American choreographer and director

Doug Varone (born ) is an American choreographer and director. He works in dance, theater, opera, film and fashion. He is an educator and advocate for dance. His company, Doug Varone and Dancers, has been performing for over three decades.

==Education==
Varone received his BFA from Purchase College, where he was awarded the President’s Distinguished Alumni Award in 2007.

==Choreography==
Varone created many works for the concert dance stage. His commissions include works for the Paul Taylor Dance Company, the Limón Company, the Hubbard Street Dance Chicago, the Rambert Dance Company (London), the Martha Graham Dance Company, the Dancemakers (Canada), the Batsheva Dance Company (Israel), the Bern Ballet (Switzerland) and An Creative (Japan). Varone's dances have been staged by more than 75 college and university programs.

In opera, Varone has served as a director and choreographer.
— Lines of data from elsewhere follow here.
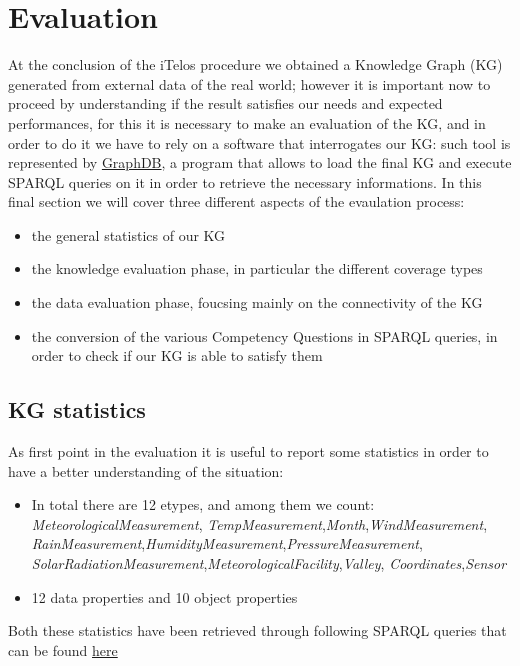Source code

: \section{Evaluation}
At the conclusion of the iTelos procedure we obtained a
Knowledge Graph (KG) generated from external data of the real world;
however it is important now to proceed by understanding
if the result satisfies our needs and expected performances,
for this it is necessary to make an evaluation of the KG,
and in order to do it we have to rely on a software that
interrogates our KG: such tool
is represented by \href{https://www.ontotext.com/products/graphdb/}{GraphDB}, a program that allows
to load the final KG and execute SPARQL queries on it in order
to retrieve the necessary informations. In this final
section we will cover three different aspects of the 
evaulation process:
\begin{itemize}
	\item the general statistics of our KG
	\item the knowledge evaluation phase,
		in particular the different coverage types
	\item the data evaluation phase, foucsing
		mainly on the connectivity of the KG
	\item the conversion of the various
		Competency Questions in SPARQL queries,
		in order to check if our KG is able to
		satisfy them
\end{itemize}

\subsection{KG statistics}

As first point in the evaluation it is useful to report some
statistics in order to have a better understanding of the situation:

\begin{itemize}
	\item In total there are 12 etypes, and among them we count: \textit{MeteorologicalMeasurement},
		\textit{TempMeasurement},\textit{Month},\textit{WindMeasurement},
		\textit{RainMeasurement},\textit{HumidityMeasurement},\textit{PressureMeasurement},
		\textit{SolarRadiationMeasurement},\textit{MeteorologicalFacility},\textit{Valley},
		\textit{Coordinates},\textit{Sensor}
	\item 12 data properties and 10 object properties		
\end{itemize}

Both these statistics have been retrieved through following SPARQL queries
that can be found \href{https://github.com/zerise000/KG_Project2025_ClimateChange/tree/main/Evaluation/KG_statistics}{here}

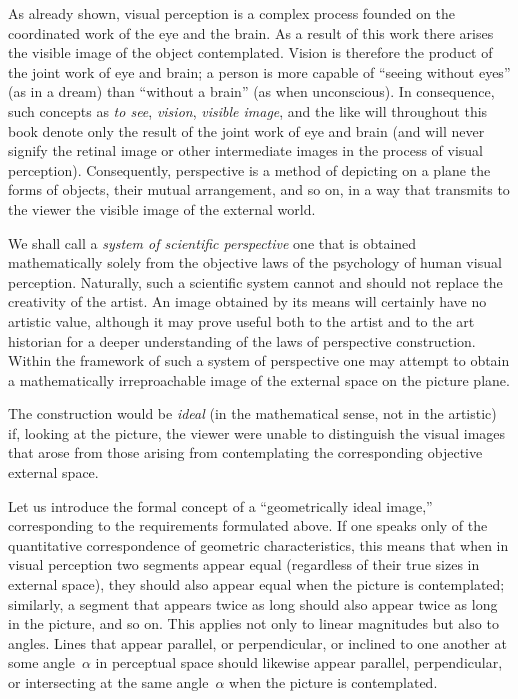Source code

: As already shown, visual perception is a complex process founded on the coordinated
work of the eye and the brain.  As a result of this work there arises the visible image of
the object contemplated.  Vision is therefore the product of the joint work of eye and
brain; a person is more capable of ``seeing without eyes'' (as in a dream) than ``without
a brain'' (as when unconscious).  In consequence, such concepts as \emph{to see},
\emph{vision}, \emph{visible image}, and the like will throughout this book denote only
the result of the joint work of eye and brain (and will never signify the retinal image
or other intermediate images in the process of visual perception).  Consequently,
perspective is a method of depicting on a plane the forms of objects, their mutual
arrangement, and so on, in a way that transmits to the viewer the visible image of the
external world.


We shall call a \emph{system of scientific perspective} one that is obtained
mathematically solely from the objective laws of the psychology of human visual
perception.  Naturally, such a scientific system cannot and should not replace the
creativity of the artist.  An image obtained by its means will certainly have no artistic
value, although it may prove useful both to the artist and to the art historian for a deeper
understanding of the laws of perspective construction.  Within the framework of such a
system of perspective one may attempt to obtain a mathematically irreproachable image
of the external space on the picture plane.

The construction would be \emph{ideal} (in the mathematical sense, not in the artistic)
if, looking at the picture, the viewer were unable to distinguish the visual images that
arose from those arising from contemplating the corresponding objective external space.

Let us introduce the formal concept of a ``geometrically ideal image,'' corresponding to
the requirements formulated above.  If one speaks only of the quantitative correspondence
of geometric characteristics, this means that when in visual perception two segments
appear equal (regardless of their true sizes in external space), they should also appear
equal when the picture is contemplated; similarly, a segment that appears twice as long
should also appear twice as long in the picture, and so on.  This applies not only to
linear magnitudes but also to angles.  Lines that appear parallel, or perpendicular, or
inclined to one another at some angle~$\alpha$ in perceptual space should likewise appear
parallel, perpendicular, or intersecting at the same angle~$\alpha$ when the picture is
contemplated.

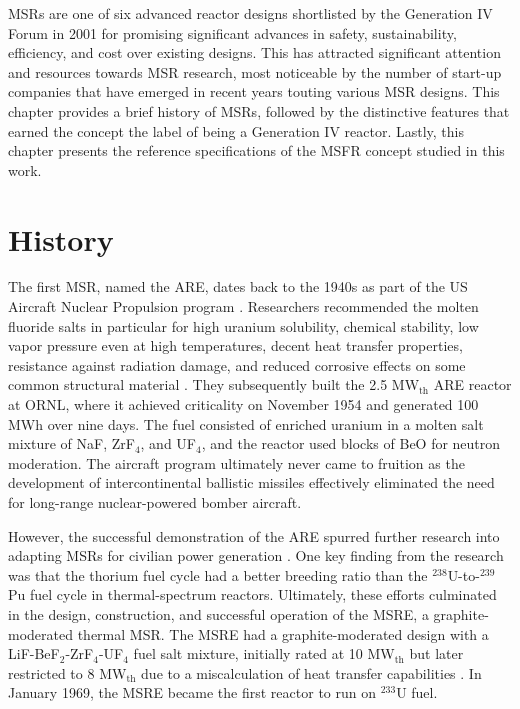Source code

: \glspl{MSR} are one of six advanced reactor designs shortlisted by
the Generation IV Forum in 2001 for promising significant advances in safety,
sustainability, efficiency, and cost over existing designs. This
has attracted significant attention and resources towards
\gls{MSR} research, most noticeable by the number of start-up companies that
have emerged in recent years touting various \gls{MSR} designs. This chapter
provides a brief history of \glspl{MSR}, followed by the distinctive features
that earned the concept the label of being a Generation IV reactor. Lastly,
this chapter presents the reference specifications of the \gls{MSFR} concept
studied in this work.

\section{History}

The first \gls{MSR}, named the \gls{ARE}, dates back to the 1940s
as part of the US Aircraft Nuclear Propulsion program
\cite{rosenthal_molten-salt_1970}. Researchers recommended the molten fluoride
salts in particular for high uranium solubility, chemical stability, low vapor
pressure even at high temperatures, decent heat transfer properties,
resistance against radiation damage, and reduced corrosive effects on some
common structural material \cite{rosenthal_molten-salt_1970}. They
subsequently built the 2.5 MW$_{\text{th}}$ ARE reactor at \gls{ORNL}, where
it achieved criticality on November 1954 and generated 100 MWh over nine days.
The fuel consisted of enriched uranium in a molten salt mixture of NaF,
ZrF$_4$, and UF$_4$, and the reactor used blocks of BeO for neutron
moderation. The aircraft program
ultimately never came to fruition as the development of intercontinental
ballistic missiles effectively eliminated the need for long-range
nuclear-powered bomber aircraft.

However, the successful demonstration of the \gls{ARE} spurred further
research into adapting \glspl{MSR} for civilian power generation
\cite{rosenthal_molten-salt_1970}. One key finding from the
research was that the thorium fuel cycle had a better breeding ratio than the
$^{238}$U-to-$^{239}$Pu fuel cycle in thermal-spectrum reactors.
Ultimately, these efforts culminated in the design, construction, and
successful operation of the \gls{MSRE}, a graphite-moderated thermal
\gls{MSR}. The \gls{MSRE} had a
graphite-moderated design with a LiF-BeF$_2$-ZrF$_4$-UF$_4$ fuel salt mixture,
initially rated at 10 MW$_{\text{th}}$ but later restricted to 8
MW$_{\text{th}}$ due to a miscalculation of heat transfer capabilities
\cite{haubenreich_experience_1970}. In January 1969, the \gls{MSRE} became the
first reactor to run on $^{233}$U fuel.

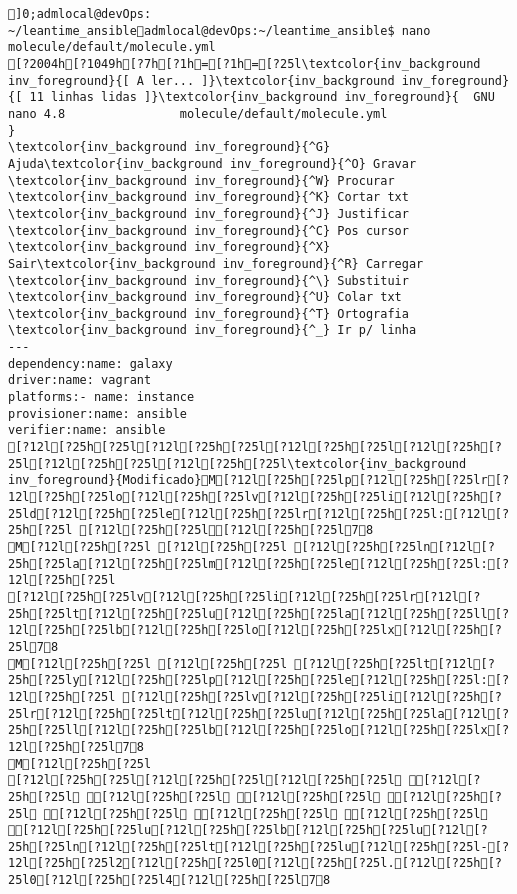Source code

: \documentclass{scrartcl}
\title{}
\begin{document}
\begin{Verbatim}
]0;admlocal@devOps: ~/leantime_ansibleadmlocal@devOps:~/leantime_ansible$ nano molecule/default/molecule.yml 
[?2004h[?1049h[?7h[?1h=[?1h=[?25l\textcolor{inv_background inv_foreground}{[ A ler... ]}\textcolor{inv_background inv_foreground}{[ 11 linhas lidas ]}\textcolor{inv_background inv_foreground}{  GNU nano 4.8                molecule/default/molecule.yml                            }
\textcolor{inv_background inv_foreground}{^G} Ajuda\textcolor{inv_background inv_foreground}{^O} Gravar     \textcolor{inv_background inv_foreground}{^W} Procurar   \textcolor{inv_background inv_foreground}{^K} Cortar txt \textcolor{inv_background inv_foreground}{^J} Justificar \textcolor{inv_background inv_foreground}{^C} Pos cursor
\textcolor{inv_background inv_foreground}{^X} Sair\textcolor{inv_background inv_foreground}{^R} Carregar   \textcolor{inv_background inv_foreground}{^\} Substituir \textcolor{inv_background inv_foreground}{^U} Colar txt  \textcolor{inv_background inv_foreground}{^T} Ortografia \textcolor{inv_background inv_foreground}{^_} Ir p/ linha
---
dependency:name: galaxy
driver:name: vagrant
platforms:- name: instance
provisioner:name: ansible
verifier:name: ansible
[?12l[?25h[?25l[?12l[?25h[?25l[?12l[?25h[?25l[?12l[?25h[?25l[?12l[?25h[?25l[?12l[?25h[?25l\textcolor{inv_background inv_foreground}{Modificado}M[?12l[?25h[?25lp[?12l[?25h[?25lr[?12l[?25h[?25lo[?12l[?25h[?25lv[?12l[?25h[?25li[?12l[?25h[?25ld[?12l[?25h[?25le[?12l[?25h[?25lr[?12l[?25h[?25l:[?12l[?25h[?25l [?12l[?25h[?25l[?12l[?25h[?25l78
M[?12l[?25h[?25l [?12l[?25h[?25l [?12l[?25h[?25ln[?12l[?25h[?25la[?12l[?25h[?25lm[?12l[?25h[?25le[?12l[?25h[?25l:[?12l[?25h[?25l
[?12l[?25h[?25lv[?12l[?25h[?25li[?12l[?25h[?25lr[?12l[?25h[?25lt[?12l[?25h[?25lu[?12l[?25h[?25la[?12l[?25h[?25ll[?12l[?25h[?25lb[?12l[?25h[?25lo[?12l[?25h[?25lx[?12l[?25h[?25l78
M[?12l[?25h[?25l [?12l[?25h[?25l [?12l[?25h[?25lt[?12l[?25h[?25ly[?12l[?25h[?25lp[?12l[?25h[?25le[?12l[?25h[?25l:[?12l[?25h[?25l [?12l[?25h[?25lv[?12l[?25h[?25li[?12l[?25h[?25lr[?12l[?25h[?25lt[?12l[?25h[?25lu[?12l[?25h[?25la[?12l[?25h[?25ll[?12l[?25h[?25lb[?12l[?25h[?25lo[?12l[?25h[?25lx[?12l[?25h[?25l78
M[?12l[?25h[?25l
[?12l[?25h[?25l[?12l[?25h[?25l[?12l[?25h[?25l [?12l[?25h[?25l [?12l[?25h[?25l [?12l[?25h[?25l [?12l[?25h[?25l [?12l[?25h[?25l [?12l[?25h[?25l [?12l[?25h[?25l [?12l[?25h[?25lu[?12l[?25h[?25lb[?12l[?25h[?25lu[?12l[?25h[?25ln[?12l[?25h[?25lt[?12l[?25h[?25lu[?12l[?25h[?25l-[?12l[?25h[?25l2[?12l[?25h[?25l0[?12l[?25h[?25l.[?12l[?25h[?25l0[?12l[?25h[?25l4[?12l[?25h[?25l78

\end{Verbatim}
\end{document}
Among his four productions for The Metropolitan Opera are Salome (with its Dance of the Seven Veils for Karita Mattila), the world premiere of Tobias Picker’s An American Tragedy and Stravinsky’s Le Sacre du Printemps, designed by David Hockney. His MET Opera production of Hector Berloiz’s Les Troyens was broadcast worldwide in HD. Varone staged multiple premieres and new productions for the Minnesota Opera, the Opera Colorado, the Washington Opera, the New York City Opera and the Boston Lyric Opera, among others. His theater credits include choreography for Broadway, Off-Broadway and regional theaters. His choreography for the musical Murder Ballad at the Manhattan Theater Club earned him a Lortel Award nomination. Varone's film credits include choreography for the Patrick Swayze film One Last Dance. In 2008, Varone’s Bottomland, set in the Mammoth Caves of Kentucky, was the subject of the PBS broadcast Dance in America: Wolf Trap’s Face of America.

==Teaching==
As an educator, Varone holds workshops and master classes worldwide for dancers, musicians and actors. He is on the faculty at Purchase College, teaching composition and choreography.

==Recognition==
Varone's honors and awards include:

- John Simon Guggenheim Fellowship
- OBIE Award (for the direction/choreography of Lincoln Center’s Orpheus and Euridice)
- Jerome Robbins Fellowship at the Boglaisco Institute in Italy
- Two individual Bessie Awards
- Two American Dance Festival Doris Duke Awards for New Work
- Four National Dance Project Awards.